● **Task details**:
The lines from the start of the data through the line containing "## 有很多真相是不能都拿出来说的" are to be reproduced exactly, both ends included.

-*-*-

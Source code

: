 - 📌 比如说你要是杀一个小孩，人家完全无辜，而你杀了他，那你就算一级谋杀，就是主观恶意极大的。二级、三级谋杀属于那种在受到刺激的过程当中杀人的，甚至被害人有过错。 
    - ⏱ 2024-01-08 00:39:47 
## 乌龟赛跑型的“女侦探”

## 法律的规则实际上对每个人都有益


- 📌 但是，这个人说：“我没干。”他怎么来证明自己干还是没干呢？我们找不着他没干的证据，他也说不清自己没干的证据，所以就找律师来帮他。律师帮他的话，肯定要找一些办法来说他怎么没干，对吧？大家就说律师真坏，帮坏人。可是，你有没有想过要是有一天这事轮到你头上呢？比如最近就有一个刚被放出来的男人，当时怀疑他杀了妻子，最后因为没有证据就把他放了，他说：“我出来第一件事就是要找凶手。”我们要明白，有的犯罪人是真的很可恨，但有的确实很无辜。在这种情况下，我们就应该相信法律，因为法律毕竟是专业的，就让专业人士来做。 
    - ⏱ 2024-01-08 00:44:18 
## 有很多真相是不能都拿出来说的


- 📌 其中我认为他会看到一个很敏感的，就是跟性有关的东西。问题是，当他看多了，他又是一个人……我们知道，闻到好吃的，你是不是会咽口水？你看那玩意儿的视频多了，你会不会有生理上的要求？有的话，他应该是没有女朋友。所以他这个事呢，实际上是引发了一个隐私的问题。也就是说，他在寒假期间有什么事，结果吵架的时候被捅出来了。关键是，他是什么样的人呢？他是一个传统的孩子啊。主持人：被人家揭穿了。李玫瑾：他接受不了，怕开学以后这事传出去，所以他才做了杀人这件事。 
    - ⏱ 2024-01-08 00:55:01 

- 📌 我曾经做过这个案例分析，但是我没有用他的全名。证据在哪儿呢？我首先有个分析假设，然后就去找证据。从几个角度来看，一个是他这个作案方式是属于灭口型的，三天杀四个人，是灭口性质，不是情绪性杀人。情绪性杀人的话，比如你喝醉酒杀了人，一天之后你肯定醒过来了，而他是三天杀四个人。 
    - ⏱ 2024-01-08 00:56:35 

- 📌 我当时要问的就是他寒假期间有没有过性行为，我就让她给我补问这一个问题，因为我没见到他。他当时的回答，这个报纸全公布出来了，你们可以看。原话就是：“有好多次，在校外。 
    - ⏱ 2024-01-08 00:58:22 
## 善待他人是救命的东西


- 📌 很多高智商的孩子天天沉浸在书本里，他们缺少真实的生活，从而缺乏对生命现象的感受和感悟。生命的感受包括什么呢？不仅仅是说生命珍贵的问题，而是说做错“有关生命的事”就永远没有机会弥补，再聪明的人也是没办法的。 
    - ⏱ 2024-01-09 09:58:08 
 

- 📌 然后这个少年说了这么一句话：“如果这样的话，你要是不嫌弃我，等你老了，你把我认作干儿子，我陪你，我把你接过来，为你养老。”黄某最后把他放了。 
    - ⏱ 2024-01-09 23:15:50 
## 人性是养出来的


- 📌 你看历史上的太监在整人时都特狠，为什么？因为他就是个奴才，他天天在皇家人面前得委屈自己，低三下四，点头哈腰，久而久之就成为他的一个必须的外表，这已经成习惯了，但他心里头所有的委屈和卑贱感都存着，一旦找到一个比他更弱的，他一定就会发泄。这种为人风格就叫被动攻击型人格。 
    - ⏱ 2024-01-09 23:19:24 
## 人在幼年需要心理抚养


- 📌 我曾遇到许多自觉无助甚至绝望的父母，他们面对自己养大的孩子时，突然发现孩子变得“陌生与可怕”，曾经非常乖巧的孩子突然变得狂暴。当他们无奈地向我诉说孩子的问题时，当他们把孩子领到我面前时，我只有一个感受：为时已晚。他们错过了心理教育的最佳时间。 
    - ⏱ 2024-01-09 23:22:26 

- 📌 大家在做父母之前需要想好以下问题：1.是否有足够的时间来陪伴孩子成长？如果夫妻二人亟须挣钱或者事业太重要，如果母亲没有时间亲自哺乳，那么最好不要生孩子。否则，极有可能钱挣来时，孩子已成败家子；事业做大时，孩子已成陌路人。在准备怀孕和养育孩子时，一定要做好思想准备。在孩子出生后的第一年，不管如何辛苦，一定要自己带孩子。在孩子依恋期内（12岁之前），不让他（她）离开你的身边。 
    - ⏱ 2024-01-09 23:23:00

-*-*-

● **Result**:
Source code

: - 📌 比如说你要是杀一个小孩，人家完全无辜，而你杀了他，那你就算一级谋杀，就是主观恶意极大的。二级、三级谋杀属于那种在受到刺激的过程当中杀人的，甚至被害人有过错。 
    - ⏱ 2024-01-08 00:39:47 
## 乌龟赛跑型的“女侦探”

## 法律的规则实际上对每个人都有益


- 📌 但是，这个人说：“我没干。”他怎么来证明自己干还是没干呢？我们找不着他没干的证据，他也说不清自己没干的证据，所以就找律师来帮他。律师帮他的话，肯定要找一些办法来说他怎么没干，对吧？大家就说律师真坏，帮坏人。可是，你有没有想过要是有一天这事轮到你头上呢？比如最近就有一个刚被放出来的男人，当时怀疑他杀了妻子，最后因为没有证据就把他放了，他说：“我出来第一件事就是要找凶手。”我们要明白，有的犯罪人是真的很可恨，但有的确实很无辜。在这种情况下，我们就应该相信法律，因为法律毕竟是专业的，就让专业人士来做。 
    - ⏱ 2024-01-08 00:44:18 
## 有很多真相是不能都拿出来说的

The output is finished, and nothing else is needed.